### What to do:
Among the lines below, how many carry the string "static"? Reply with a number and nothing else.
((
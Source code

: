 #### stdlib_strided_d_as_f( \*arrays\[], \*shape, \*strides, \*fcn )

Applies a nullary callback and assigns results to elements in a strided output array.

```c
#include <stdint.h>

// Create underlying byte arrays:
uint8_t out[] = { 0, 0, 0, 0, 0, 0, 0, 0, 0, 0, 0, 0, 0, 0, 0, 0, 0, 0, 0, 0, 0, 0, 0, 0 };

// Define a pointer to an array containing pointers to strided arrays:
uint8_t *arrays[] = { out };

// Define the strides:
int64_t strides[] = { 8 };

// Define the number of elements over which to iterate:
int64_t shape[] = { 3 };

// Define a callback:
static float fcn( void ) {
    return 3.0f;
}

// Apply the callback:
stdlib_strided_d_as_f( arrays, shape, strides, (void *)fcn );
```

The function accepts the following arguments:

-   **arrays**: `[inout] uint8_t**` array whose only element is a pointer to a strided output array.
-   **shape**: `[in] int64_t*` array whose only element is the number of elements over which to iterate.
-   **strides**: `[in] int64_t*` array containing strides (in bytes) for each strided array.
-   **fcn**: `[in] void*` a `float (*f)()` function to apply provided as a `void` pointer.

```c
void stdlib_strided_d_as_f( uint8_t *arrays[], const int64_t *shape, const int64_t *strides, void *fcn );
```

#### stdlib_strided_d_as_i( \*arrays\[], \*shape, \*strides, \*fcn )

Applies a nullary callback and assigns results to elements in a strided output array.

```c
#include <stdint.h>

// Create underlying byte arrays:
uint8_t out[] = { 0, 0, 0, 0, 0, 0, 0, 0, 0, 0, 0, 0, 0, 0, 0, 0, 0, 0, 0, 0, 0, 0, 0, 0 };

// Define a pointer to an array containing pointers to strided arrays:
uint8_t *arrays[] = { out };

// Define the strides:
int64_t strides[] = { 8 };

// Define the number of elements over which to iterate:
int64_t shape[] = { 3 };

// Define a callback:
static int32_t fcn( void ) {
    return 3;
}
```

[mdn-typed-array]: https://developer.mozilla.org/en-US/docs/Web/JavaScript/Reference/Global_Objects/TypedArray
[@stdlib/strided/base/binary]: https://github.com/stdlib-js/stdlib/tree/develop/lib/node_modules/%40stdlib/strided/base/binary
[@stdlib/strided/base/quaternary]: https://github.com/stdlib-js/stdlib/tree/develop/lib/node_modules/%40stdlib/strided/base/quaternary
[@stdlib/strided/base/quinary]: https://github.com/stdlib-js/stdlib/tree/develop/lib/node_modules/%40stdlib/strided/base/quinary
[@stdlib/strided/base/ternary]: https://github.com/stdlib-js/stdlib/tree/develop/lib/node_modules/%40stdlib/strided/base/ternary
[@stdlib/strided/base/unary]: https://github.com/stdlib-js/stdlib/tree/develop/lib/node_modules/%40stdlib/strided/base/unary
))
### Written reply:
2